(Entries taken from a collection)

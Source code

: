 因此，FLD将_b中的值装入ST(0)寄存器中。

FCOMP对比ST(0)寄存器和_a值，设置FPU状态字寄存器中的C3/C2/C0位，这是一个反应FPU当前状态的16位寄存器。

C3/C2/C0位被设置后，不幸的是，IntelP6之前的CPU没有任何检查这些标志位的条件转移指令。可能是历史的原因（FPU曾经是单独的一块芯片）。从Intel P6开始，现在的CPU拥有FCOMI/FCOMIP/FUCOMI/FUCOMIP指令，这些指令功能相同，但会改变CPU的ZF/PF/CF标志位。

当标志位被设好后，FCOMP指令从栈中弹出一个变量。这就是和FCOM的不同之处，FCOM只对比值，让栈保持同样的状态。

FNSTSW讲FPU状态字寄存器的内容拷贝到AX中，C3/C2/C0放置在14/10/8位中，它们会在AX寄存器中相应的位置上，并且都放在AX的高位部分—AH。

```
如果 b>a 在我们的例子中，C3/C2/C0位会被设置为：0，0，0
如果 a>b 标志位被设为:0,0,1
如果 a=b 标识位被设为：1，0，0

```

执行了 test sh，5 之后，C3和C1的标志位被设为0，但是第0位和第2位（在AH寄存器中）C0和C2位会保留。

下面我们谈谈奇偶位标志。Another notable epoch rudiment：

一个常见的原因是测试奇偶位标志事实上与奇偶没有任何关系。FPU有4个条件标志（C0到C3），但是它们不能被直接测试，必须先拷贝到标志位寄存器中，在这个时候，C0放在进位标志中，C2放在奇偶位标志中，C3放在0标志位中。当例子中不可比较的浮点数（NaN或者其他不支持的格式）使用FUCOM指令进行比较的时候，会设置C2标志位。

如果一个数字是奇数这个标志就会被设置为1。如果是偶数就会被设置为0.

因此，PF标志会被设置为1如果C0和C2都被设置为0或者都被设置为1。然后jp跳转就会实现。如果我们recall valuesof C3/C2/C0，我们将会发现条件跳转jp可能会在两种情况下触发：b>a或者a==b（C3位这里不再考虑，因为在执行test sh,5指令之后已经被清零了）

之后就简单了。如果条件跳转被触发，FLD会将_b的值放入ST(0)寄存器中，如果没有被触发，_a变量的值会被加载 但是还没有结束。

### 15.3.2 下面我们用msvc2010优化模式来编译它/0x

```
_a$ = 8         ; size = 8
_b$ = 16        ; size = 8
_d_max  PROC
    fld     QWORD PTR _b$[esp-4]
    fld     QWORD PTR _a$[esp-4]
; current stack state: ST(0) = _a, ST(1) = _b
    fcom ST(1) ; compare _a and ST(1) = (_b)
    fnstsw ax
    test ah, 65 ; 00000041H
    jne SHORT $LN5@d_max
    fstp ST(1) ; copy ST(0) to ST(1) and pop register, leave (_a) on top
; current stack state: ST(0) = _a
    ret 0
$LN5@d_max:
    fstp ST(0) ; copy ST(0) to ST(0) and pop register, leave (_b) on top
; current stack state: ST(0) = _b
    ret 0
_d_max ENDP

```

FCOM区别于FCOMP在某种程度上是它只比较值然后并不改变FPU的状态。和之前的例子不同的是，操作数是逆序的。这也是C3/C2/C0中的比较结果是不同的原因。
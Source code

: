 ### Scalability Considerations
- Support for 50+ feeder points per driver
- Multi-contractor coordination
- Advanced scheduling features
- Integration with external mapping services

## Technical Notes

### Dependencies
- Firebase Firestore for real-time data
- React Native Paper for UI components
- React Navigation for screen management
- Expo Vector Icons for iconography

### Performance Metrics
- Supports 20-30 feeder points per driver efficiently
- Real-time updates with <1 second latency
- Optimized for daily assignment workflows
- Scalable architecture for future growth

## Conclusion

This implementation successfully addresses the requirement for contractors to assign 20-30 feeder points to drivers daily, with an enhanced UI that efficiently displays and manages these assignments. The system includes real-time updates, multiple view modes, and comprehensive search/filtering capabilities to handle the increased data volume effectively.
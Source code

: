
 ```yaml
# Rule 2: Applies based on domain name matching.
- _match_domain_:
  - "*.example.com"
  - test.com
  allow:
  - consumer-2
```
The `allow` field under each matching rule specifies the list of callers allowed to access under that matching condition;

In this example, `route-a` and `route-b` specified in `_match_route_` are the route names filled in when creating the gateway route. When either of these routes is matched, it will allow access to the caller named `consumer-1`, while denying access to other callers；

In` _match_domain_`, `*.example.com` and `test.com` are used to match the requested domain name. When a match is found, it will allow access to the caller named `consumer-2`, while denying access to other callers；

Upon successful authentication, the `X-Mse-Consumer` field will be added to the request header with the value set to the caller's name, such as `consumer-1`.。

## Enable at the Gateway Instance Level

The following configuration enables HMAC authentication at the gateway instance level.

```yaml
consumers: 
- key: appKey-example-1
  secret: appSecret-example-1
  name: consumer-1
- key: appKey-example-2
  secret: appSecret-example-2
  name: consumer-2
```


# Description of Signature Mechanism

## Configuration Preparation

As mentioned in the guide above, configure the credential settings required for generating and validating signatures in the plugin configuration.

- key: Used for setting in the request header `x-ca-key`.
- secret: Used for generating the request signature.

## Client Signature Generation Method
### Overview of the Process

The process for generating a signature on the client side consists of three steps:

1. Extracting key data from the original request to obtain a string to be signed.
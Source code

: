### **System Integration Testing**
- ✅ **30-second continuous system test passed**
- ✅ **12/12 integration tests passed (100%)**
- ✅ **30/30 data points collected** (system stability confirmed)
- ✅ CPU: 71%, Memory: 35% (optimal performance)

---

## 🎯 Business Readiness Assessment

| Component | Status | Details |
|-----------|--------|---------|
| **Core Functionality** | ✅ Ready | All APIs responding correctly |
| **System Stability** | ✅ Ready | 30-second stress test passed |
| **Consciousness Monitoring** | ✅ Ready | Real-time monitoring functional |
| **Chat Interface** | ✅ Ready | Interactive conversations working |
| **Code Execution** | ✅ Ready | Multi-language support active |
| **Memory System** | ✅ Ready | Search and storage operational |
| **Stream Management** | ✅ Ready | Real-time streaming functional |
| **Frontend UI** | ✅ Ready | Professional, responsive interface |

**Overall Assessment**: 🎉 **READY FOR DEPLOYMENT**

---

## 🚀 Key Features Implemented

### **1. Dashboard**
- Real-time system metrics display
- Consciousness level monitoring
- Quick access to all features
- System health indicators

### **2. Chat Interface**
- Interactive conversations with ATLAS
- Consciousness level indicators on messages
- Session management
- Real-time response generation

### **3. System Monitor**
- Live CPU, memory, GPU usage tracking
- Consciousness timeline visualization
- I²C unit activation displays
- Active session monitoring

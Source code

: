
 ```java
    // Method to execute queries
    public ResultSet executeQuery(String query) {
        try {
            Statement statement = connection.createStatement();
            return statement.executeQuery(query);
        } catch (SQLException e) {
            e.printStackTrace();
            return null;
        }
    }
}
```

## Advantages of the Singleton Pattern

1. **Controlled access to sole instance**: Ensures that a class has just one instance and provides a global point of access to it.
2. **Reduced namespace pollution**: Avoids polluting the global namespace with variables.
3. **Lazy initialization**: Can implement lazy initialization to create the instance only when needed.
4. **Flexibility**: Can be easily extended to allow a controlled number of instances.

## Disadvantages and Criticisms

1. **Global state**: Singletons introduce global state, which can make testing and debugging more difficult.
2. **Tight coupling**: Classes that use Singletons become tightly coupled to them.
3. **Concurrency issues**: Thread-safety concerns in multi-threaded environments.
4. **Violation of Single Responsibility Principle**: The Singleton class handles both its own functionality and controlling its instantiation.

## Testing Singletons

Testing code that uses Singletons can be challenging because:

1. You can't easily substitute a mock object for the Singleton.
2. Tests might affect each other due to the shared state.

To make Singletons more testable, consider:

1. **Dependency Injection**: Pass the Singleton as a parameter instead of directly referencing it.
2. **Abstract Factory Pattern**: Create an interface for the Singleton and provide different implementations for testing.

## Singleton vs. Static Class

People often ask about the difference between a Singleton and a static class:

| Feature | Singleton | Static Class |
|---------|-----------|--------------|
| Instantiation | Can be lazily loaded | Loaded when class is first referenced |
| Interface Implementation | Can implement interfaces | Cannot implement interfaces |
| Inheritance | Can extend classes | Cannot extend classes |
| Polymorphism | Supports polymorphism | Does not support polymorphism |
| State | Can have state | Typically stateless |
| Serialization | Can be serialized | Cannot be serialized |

TASK: What do the lines above say from the one containing "如果一个数字是奇数这个标志就会被设置为1。如果是偶数就会被设置为0." down to the one containing "之后就简单了。如果条件跳转被"? Return them exactly, both end lines included, and only them.

SOLUTION FOR THIS TASK:
如果一个数字是奇数这个标志就会被设置为1。如果是偶数就会被设置为0.

因此，PF标志会被设置为1如果C0和C2都被设置为0或者都被设置为1。然后jp跳转就会实现。如果我们recall valuesof C3/C2/C0，我们将会发现条件跳转jp可能会在两种情况下触发：b>a或者a==b（C3位这里不再考虑，因为在执行test sh,5指令之后已经被清零了）

之后就简单了。如果条件跳转被触发，FLD会将_b的值放入ST(0)寄存器中，如果没有被触发，_a变量的值会被加载 但是还没有结束。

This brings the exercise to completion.